Essence of Functional Programming for Imperative Programmers

by Shelby Moore III

C++, C#, Java, PHP, HaXe, etc. imperative programmers should be able to understand the Javascript examples herein.

Recursive Fibonacci (slow)

Compute an element of the natural numbers (positive integers) fibonacci sequence recursively (Javascript). C++ and others are here.

// Return 0-based element from sequence which is the sum of the previous two
fib( i ) {
	if (i < 2) return i;
	return fib( i-1 ) + fib( i-2 );
}

And in Haskell.

fib i = if (i < 2) then i else fib( i-1 ) + fib( i-2 )

Fix to guard for negative element indices.

fib i
    	| i  > 1 = fib( i-1 ) + fib( i-2 )
    	| i == 1 = 1
	| i == 0 = 0
	| i  < 0 = error "fib: negative index"

Iterative Fibonacci (faster)

To eliminate the duplicate recursion of the sequence from i-2..1 (and inability to accumulator parameter optimize for tail recursion), compute the sequence non-recursively in its forward direction (Javascript).

fib( i ) {
	for( t = 0, a = 0, b = 1; --i >= 0; ) {
		t = a;
		a = b;
		b += t;
	}
	return t;
}

Cache the computed list for the sequence of n elements (Javascript).

// Return list where each element is the sum of the previous two
fibonacci( n ) {
	for( a = 0, b = 1, list = new Array; --n >= 0; ) {
		list.push( t = a );
		a = b;
		b += t;
	}
	return list;
}

Lazy Evaluation in Non-Lazy Languages (fastest)

Eliminate duplicate computation of cached list when expanding the size of the sequence (Javascript).

fibonacci( n ) {
	if( !this.prototype.list ) this.prototype.list = [ 0, 1 ];	// static variable for list, [ 0, 1 ] = new Array( 0, 1 )
	list = this.prototype.list;					// reference, not copy
	if( n <= list.length ) return list.slice( 0, n );
	for( a = list[list.length-2], b = list[list.length-1], n -= list.length; --n >= 0; ) {
		list.push( t = a + b );
		a = b;
		b = t;
	}
	return list;
}

fib( i ) {
	return fibonacci( i + 1 )[i];
}

The above obscures, complicates, and conflates the fibonacci algorithm with code and algorithm for caching. Imagine the possible spaghetti for algorithms which are more complex. The solution is to express the sequence as the logical composition of lists, but for this it is impossible to re-factor Javascript to logically recurse fibs().

fibs( n ) {
	if (n == 0) return [ 0 ];
	if (n == 1) return [ 0, 1 ];				// [ 0, 1 ] = new Array( 0, 1 )
	fibs2 = tail( tail( fibonacci( n ) ) );
	return add( fibs2, tail( fibs2 ) ).unshift( 0, 1 );	// [ 0, 1 ].push() of each element of add(...)
}

// Return list with first element removed
tail( list ) {
	list.length && list.shift();
	return list;
}

// Return list that is element-wise addition of two lists
add( list1, list2 ) {
	for( list = []; list1.length && list2.length; )		// [] is new Array()
		list.push( list1.shift() + list2.shift() );
	return list;
}

Lazy Evaluation in Haskell (multi-threaded)
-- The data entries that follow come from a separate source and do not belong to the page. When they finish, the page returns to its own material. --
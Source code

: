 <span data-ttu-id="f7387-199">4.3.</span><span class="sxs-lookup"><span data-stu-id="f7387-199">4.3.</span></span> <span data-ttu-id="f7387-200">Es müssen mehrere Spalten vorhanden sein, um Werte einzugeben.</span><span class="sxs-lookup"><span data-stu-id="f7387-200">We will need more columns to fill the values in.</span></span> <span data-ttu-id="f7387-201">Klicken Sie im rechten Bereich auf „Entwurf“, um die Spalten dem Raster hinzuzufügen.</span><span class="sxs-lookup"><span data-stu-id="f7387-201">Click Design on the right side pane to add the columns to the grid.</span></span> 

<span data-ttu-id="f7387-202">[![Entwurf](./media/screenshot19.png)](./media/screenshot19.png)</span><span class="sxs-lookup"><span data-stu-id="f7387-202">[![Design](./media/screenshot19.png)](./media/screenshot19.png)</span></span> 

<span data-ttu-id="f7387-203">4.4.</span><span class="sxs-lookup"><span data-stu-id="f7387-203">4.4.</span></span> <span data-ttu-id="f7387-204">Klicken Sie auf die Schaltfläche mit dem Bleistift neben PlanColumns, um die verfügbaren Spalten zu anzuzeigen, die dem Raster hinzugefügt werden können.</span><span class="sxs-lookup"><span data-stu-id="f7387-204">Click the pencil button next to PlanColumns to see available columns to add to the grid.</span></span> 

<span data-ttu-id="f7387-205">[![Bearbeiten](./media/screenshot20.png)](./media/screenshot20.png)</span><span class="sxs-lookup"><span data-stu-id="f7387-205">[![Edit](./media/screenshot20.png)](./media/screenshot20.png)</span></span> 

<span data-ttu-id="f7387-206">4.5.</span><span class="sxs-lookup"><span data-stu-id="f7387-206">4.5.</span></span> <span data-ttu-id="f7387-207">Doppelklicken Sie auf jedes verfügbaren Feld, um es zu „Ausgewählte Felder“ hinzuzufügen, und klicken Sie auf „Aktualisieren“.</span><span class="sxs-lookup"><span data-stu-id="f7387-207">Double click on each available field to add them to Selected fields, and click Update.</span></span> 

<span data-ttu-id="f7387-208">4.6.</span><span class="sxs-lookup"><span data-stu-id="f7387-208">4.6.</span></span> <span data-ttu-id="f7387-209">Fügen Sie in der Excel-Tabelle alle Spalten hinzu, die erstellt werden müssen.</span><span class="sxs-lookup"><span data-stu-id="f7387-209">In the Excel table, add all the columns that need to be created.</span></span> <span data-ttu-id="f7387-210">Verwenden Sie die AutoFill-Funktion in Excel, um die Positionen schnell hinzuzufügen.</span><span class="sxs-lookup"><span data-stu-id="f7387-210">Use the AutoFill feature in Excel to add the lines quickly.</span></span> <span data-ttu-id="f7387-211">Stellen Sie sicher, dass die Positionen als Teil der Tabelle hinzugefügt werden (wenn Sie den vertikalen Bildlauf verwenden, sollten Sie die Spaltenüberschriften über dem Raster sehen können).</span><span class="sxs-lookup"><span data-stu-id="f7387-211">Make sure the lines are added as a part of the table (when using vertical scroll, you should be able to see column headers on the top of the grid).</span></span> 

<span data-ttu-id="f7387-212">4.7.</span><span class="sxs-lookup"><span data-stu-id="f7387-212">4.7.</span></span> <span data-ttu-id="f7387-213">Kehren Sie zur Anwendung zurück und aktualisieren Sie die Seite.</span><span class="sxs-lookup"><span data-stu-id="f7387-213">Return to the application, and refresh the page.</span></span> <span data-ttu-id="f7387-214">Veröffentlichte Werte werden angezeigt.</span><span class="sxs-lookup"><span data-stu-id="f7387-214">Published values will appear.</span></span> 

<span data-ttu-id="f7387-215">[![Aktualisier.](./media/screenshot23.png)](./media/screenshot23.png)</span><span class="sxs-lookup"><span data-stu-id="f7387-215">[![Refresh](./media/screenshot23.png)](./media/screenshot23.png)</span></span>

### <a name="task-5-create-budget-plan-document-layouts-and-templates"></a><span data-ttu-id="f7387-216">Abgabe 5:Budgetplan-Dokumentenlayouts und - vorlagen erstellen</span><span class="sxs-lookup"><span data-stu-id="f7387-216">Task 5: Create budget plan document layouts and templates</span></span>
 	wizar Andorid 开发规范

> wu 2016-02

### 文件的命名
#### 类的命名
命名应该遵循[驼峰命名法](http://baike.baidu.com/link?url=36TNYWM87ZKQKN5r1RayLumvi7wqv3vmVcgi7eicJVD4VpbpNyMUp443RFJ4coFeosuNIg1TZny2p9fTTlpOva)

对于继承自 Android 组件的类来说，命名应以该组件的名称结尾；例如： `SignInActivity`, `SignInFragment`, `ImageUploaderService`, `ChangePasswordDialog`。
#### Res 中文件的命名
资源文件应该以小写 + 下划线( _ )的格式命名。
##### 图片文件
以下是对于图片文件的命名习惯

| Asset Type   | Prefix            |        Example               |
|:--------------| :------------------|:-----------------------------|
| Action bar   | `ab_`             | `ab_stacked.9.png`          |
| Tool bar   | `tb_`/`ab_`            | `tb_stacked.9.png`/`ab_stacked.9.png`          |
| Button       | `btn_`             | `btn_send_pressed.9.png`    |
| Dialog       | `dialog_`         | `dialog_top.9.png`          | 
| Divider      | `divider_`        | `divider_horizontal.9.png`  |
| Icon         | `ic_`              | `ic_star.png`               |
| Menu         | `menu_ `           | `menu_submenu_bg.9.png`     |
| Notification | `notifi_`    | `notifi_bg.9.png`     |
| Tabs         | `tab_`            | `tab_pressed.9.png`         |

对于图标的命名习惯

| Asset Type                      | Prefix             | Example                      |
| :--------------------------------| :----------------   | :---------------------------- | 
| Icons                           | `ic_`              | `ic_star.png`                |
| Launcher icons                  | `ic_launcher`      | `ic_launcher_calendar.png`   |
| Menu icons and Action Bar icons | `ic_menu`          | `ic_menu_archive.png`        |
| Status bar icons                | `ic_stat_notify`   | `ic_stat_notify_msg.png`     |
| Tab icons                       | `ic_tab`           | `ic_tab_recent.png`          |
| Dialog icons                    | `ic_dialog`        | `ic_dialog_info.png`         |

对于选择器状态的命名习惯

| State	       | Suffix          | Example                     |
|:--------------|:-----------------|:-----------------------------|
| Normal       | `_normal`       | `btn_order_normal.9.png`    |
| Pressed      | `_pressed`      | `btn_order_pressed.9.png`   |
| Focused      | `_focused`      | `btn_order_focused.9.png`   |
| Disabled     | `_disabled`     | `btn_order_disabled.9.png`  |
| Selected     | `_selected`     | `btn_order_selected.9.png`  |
Haskell expresses it declaratively, with invisible caching (aka lazy evaluation) and theoretically forward iteration optimization of the recursion[1]. Visualize an arc with arrow tip from the leftmost fibs to the other two, then loop that in your mind incrementally forward starting from 0th element for each in the sequence.

fibs = 0 : 1 : zipWith (+) fibs() (tail( fibs() ))
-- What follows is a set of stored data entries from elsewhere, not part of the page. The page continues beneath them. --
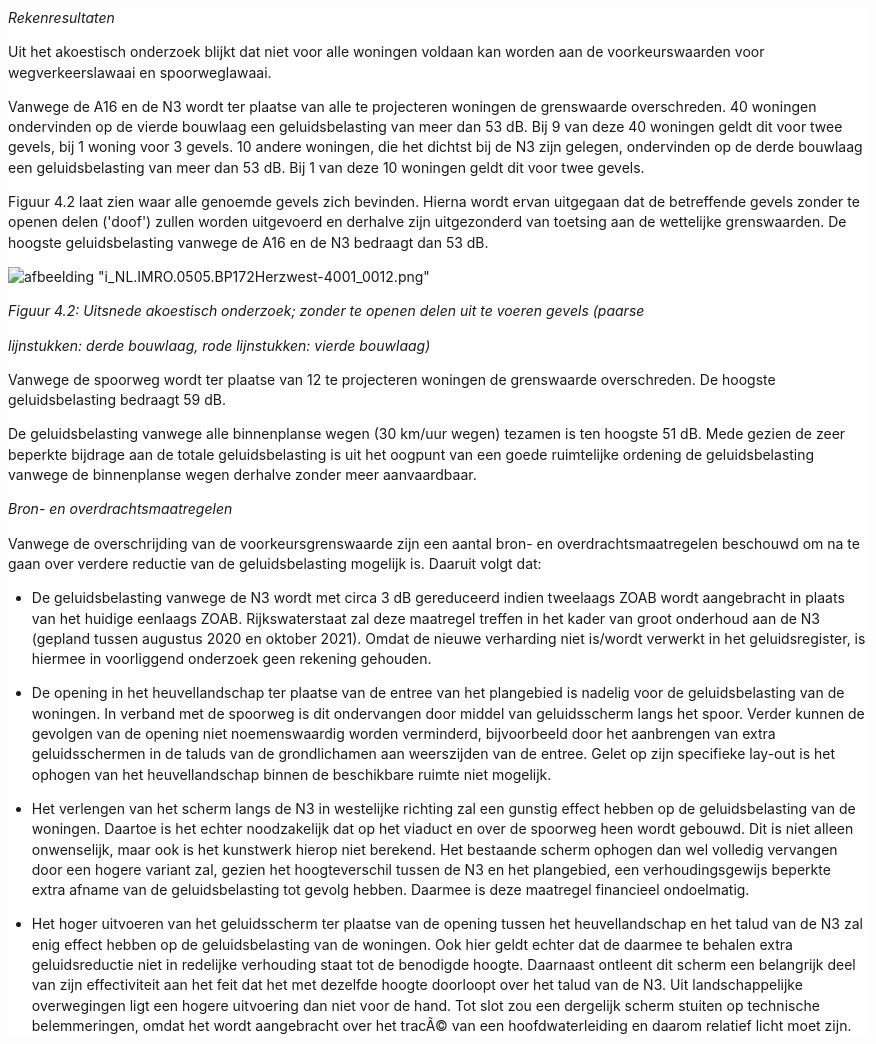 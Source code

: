 *Rekenresultaten*

Uit het akoestisch onderzoek blijkt dat niet voor alle woningen voldaan kan worden aan de voorkeurswaarden voor wegverkeerslawaai en spoorweglawaai.

Vanwege de A16 en de N3 wordt ter plaatse van alle te projecteren woningen de grenswaarde overschreden. 40 woningen ondervinden op de vierde bouwlaag een geluidsbelasting van meer dan 53 dB. Bij 9 van deze 40 woningen geldt dit voor twee gevels, bij 1 woning voor 3 gevels. 10 andere woningen, die het dichtst bij de N3 zijn gelegen, ondervinden op de derde bouwlaag een geluidsbelasting van meer dan 53 dB. Bij 1 van deze 10 woningen geldt dit voor twee gevels.

Figuur 4\.2 laat zien waar alle genoemde gevels zich bevinden. Hierna wordt ervan uitgegaan dat de betreffende gevels zonder te openen delen ('doof') zullen worden uitgevoerd en derhalve zijn uitgezonderd van toetsing aan de wettelijke grenswaarden. De hoogste geluidsbelasting vanwege de A16 en de N3 bedraagt dan 53 dB.

![afbeelding "i_NL.IMRO.0505.BP172Herzwest-4001_0012.png"](i_NL.IMRO.0505.BP172Herzwest-4001_0012.png)

*Figuur 4\.2: Uitsnede akoestisch onderzoek; zonder te openen delen uit te voeren gevels (paarse*

*lijnstukken: derde bouwlaag, rode lijnstukken: vierde bouwlaag)*

Vanwege de spoorweg wordt ter plaatse van 12 te projecteren woningen de grenswaarde overschreden. De hoogste geluidsbelasting bedraagt 59 dB.

De geluidsbelasting vanwege alle binnenplanse wegen (30 km/uur wegen) tezamen is ten hoogste 51 dB. Mede gezien de zeer beperkte bijdrage aan de totale geluidsbelasting is uit het oogpunt van een goede ruimtelijke ordening de geluidsbelasting vanwege de binnenplanse wegen derhalve zonder meer aanvaardbaar.

*Bron\- en overdrachtsmaatregelen*

Vanwege de overschrijding van de voorkeursgrenswaarde zijn een aantal bron\- en overdrachtsmaatregelen beschouwd om na te gaan over verdere reductie van de geluidsbelasting mogelijk is. Daaruit volgt dat:

* De geluidsbelasting vanwege de N3 wordt met circa 3 dB gereduceerd indien tweelaags ZOAB wordt aangebracht in plaats van het huidige eenlaags ZOAB. Rijkswaterstaat zal deze maatregel treffen in het kader van groot onderhoud aan de N3 (gepland tussen augustus 2020 en oktober 2021\). Omdat de nieuwe verharding niet is/wordt verwerkt in het geluidsregister, is hiermee in voorliggend onderzoek geen rekening gehouden.

* De opening in het heuvellandschap ter plaatse van de entree van het plangebied is nadelig voor de geluidsbelasting van de woningen. In verband met de spoorweg is dit ondervangen door middel van geluidsscherm langs het spoor. Verder kunnen de gevolgen van de opening niet noemenswaardig worden verminderd, bijvoorbeeld door het aanbrengen van extra geluidsschermen in de taluds van de grondlichamen aan weerszijden van de entree. Gelet op zijn specifieke lay\-out is het ophogen van het heuvellandschap binnen de beschikbare ruimte niet mogelijk.

* Het verlengen van het scherm langs de N3 in westelijke richting zal een gunstig effect hebben op de geluidsbelasting van de woningen. Daartoe is het echter noodzakelijk dat op het viaduct en over de spoorweg heen wordt gebouwd. Dit is niet alleen onwenselijk, maar ook is het kunstwerk hierop niet berekend. Het bestaande scherm ophogen dan wel volledig vervangen door een hogere variant zal, gezien het hoogteverschil tussen de N3 en het plangebied, een verhoudingsgewijs beperkte extra afname van de geluidsbelasting tot gevolg hebben. Daarmee is deze maatregel financieel ondoelmatig.

* Het hoger uitvoeren van het geluidsscherm ter plaatse van de opening tussen het heuvellandschap en het talud van de N3 zal enig effect hebben op de geluidsbelasting van de woningen. Ook hier geldt echter dat de daarmee te behalen extra geluidsreductie niet in redelijke verhouding staat tot de benodigde hoogte. Daarnaast ontleent dit scherm een belangrijk deel van zijn effectiviteit aan het feit dat het met dezelfde hoogte doorloopt over het talud van de N3\. Uit landschappelijke overwegingen ligt een hogere uitvoering dan niet voor de hand. Tot slot zou een dergelijk scherm stuiten op technische belemmeringen, omdat het wordt aangebracht over het tracÃ© van een hoofdwaterleiding en daarom relatief licht moet zijn.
Note that function calls, e.g. tail( fibs() ), should not have parenthesis except for grouping, e.g. (tail fibs), and never for multiple arguments (due to partial application and currying).

fibs = 0 : 1 : zipWith (+) fibs (tail fibs)
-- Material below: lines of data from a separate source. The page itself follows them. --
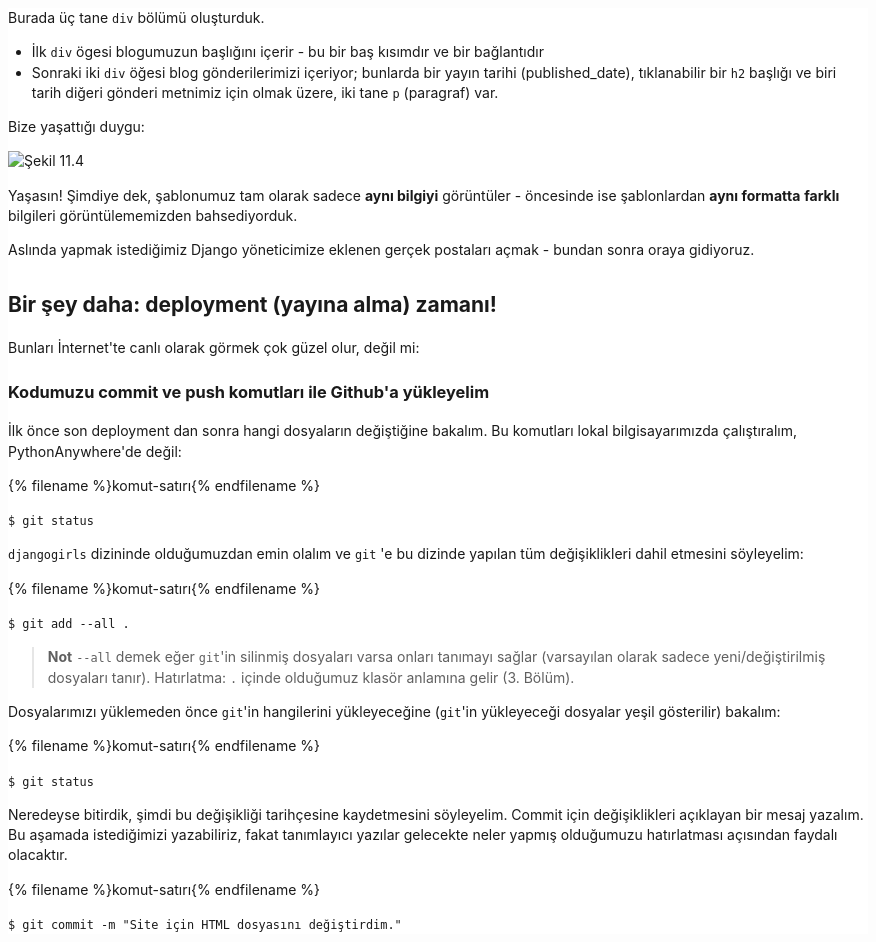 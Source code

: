 Burada üç tane `div` bölümü oluşturduk.

* İlk `div` ögesi blogumuzun başlığını içerir - bu bir baş kısımdır ve bir bağlantıdır
* Sonraki iki `div` öğesi blog gönderilerimizi içeriyor; bunlarda bir yayın tarihi (published_date), tıklanabilir bir `h2` başlığı ve biri tarih diğeri gönderi metnimiz için olmak üzere, iki tane `p` (paragraf) var.

Bize yaşattığı duygu:

![Şekil 11.4](images/step6.png)

Yaşasın! Şimdiye dek, şablonumuz tam olarak sadece **aynı bilgiyi** görüntüler - öncesinde ise şablonlardan **aynı formatta** **farklı** bilgileri görüntülememizden bahsediyorduk.

Aslında yapmak istediğimiz Django yöneticimize eklenen gerçek postaları açmak - bundan sonra oraya gidiyoruz.

## Bir şey daha: deployment (yayına alma) zamanı!

Bunları İnternet'te canlı olarak görmek çok güzel olur, değil mi:

### Kodumuzu commit ve push komutları ile Github'a yükleyelim

İlk önce son deployment dan sonra hangi dosyaların değiştiğine bakalım. Bu komutları lokal bilgisayarımızda çalıştıralım, PythonAnywhere'de değil:

{% filename %}komut-satırı{% endfilename %}

    $ git status
    

`djangogirls` dizininde olduğumuzdan emin olalım ve `git` 'e bu dizinde yapılan tüm değişiklikleri dahil etmesini söyleyelim:

{% filename %}komut-satırı{% endfilename %}

    $ git add --all .
    

> **Not** `--all` demek eğer `git`'in silinmiş dosyaları varsa onları tanımayı sağlar (varsayılan olarak sadece yeni/değiştirilmiş dosyaları tanır). Hatırlatma: `.` içinde olduğumuz klasör anlamına gelir (3. Bölüm).

Dosyalarımızı yüklemeden önce `git`'in hangilerini yükleyeceğine (`git`'in yükleyeceği dosyalar yeşil gösterilir) bakalım:

{% filename %}komut-satırı{% endfilename %}

    $ git status
    

Neredeyse bitirdik, şimdi bu değişikliği tarihçesine kaydetmesini söyleyelim. Commit için değişiklikleri açıklayan bir mesaj yazalım. Bu aşamada istediğimizi yazabiliriz, fakat tanımlayıcı yazılar gelecekte neler yapmış olduğumuzu hatırlatması açısından faydalı olacaktır.

{% filename %}komut-satırı{% endfilename %}

    $ git commit -m "Site için HTML dosyasını değiştirdim."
Eliminate tail with as-pattern.

fibs @(1:tfibs) = 0 : 1 : zipWith (+) fibs tfibs

Make forward iteration explicit, and remove self referential space "leak".

fibs = iterate (\x -> [last x + last init x]) [ 0 : 1 ]

Or verbosely:

fibs = iterate (\x -> [fib -1 + fib -2] where fib i = | i==-1=last x | i==-2=last init x) [ 0 : 1 ]
	-- negative indices in local function fib offset from end of list

Or concisely:

fibs = 0 : scanl (+) 1 fibs

Alternatively using a short-hand syntax (aka syntactic sugar) for list comprehension, adds no benefits:

fibs = 0 : 1 : [ a + b | (a, b) <- zip fibs (tail fibs) ]

In all above, fibs is the fibonacci sequence (a list) formed iterably by the sum of itself and its tail. zip interleaves these recursive lists into a list of tuples, (a, b), because a <- (naturals n), b <- (tail (naturals n)) would instead produce a cross product. Alternatively, zipWith is a higher order function because it inputs a function, the (+) sum operator, which it applies directly to the recursive lists, eliminating the intermediate step of forming a tuple.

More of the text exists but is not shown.